▶ _Action item_: Take the records below and write them out again exactly.

▶ _Materials provided_:
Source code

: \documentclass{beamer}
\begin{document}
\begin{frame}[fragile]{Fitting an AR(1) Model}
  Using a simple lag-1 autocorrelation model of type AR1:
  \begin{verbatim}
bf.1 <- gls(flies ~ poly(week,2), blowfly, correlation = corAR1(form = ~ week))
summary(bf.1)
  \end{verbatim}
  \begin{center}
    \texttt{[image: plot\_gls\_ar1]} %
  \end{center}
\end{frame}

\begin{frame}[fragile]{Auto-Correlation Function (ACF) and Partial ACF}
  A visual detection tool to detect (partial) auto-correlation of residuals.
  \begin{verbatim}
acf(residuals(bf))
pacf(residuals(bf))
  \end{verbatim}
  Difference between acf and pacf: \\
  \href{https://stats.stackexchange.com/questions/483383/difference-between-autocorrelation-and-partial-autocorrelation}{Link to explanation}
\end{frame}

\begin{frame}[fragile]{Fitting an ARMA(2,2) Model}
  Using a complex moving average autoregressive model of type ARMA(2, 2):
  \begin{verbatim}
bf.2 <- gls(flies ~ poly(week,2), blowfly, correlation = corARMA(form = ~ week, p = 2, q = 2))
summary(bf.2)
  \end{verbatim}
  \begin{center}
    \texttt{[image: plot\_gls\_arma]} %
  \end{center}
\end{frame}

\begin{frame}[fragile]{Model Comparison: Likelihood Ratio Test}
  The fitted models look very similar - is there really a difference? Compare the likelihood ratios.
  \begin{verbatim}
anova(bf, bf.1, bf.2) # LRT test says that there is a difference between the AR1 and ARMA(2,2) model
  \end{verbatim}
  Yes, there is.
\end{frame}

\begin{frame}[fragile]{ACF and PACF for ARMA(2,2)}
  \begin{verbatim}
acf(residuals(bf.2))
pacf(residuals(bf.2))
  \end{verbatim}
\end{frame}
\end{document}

▶ _Reply to the exercise_:
Source code

: \documentclass{beamer}
\begin{document}
\begin{frame}[fragile]{Fitting an AR(1) Model}
  Using a simple lag-1 autocorrelation model of type AR1:
  \begin{verbatim}
bf.1 <- gls(flies ~ poly(week,2), blowfly, correlation = corAR1(form = ~ week))
summary(bf.1)
  \end{verbatim}
  \begin{center}
    \texttt{[image: plot\_gls\_ar1]} %
  \end{center}
\end{frame}

\begin{frame}[fragile]{Auto-Correlation Function (ACF) and Partial ACF}
  A visual detection tool to detect (partial) auto-correlation of residuals.
  \begin{verbatim}
acf(residuals(bf))
pacf(residuals(bf))
  \end{verbatim}
  Difference between acf and pacf: \\
  \href{https://stats.stackexchange.com/questions/483383/difference-between-autocorrelation-and-partial-autocorrelation}{Link to explanation}
\end{frame}

\begin{frame}[fragile]{Fitting an ARMA(2,2) Model}
  Using a complex moving average autoregressive model of type ARMA(2, 2):
  \begin{verbatim}
bf.2 <- gls(flies ~ poly(week,2), blowfly, correlation = corARMA(form = ~ week, p = 2, q = 2))
summary(bf.2)
  \end{verbatim}
  \begin{center}
    \texttt{[image: plot\_gls\_arma]} %
  \end{center}
\end{frame}

\begin{frame}[fragile]{Model Comparison: Likelihood Ratio Test}
  The fitted models look very similar - is there really a difference? Compare the likelihood ratios.
  \begin{verbatim}
anova(bf, bf.1, bf.2) # LRT test says that there is a difference between the AR1 and ARMA(2,2) model
  \end{verbatim}
  Yes, there is.
\end{frame}

\begin{frame}[fragile]{ACF and PACF for ARMA(2,2)}
  \begin{verbatim}
acf(residuals(bf.2))
pacf(residuals(bf.2))
  \end{verbatim}
\end{frame}
\end{document}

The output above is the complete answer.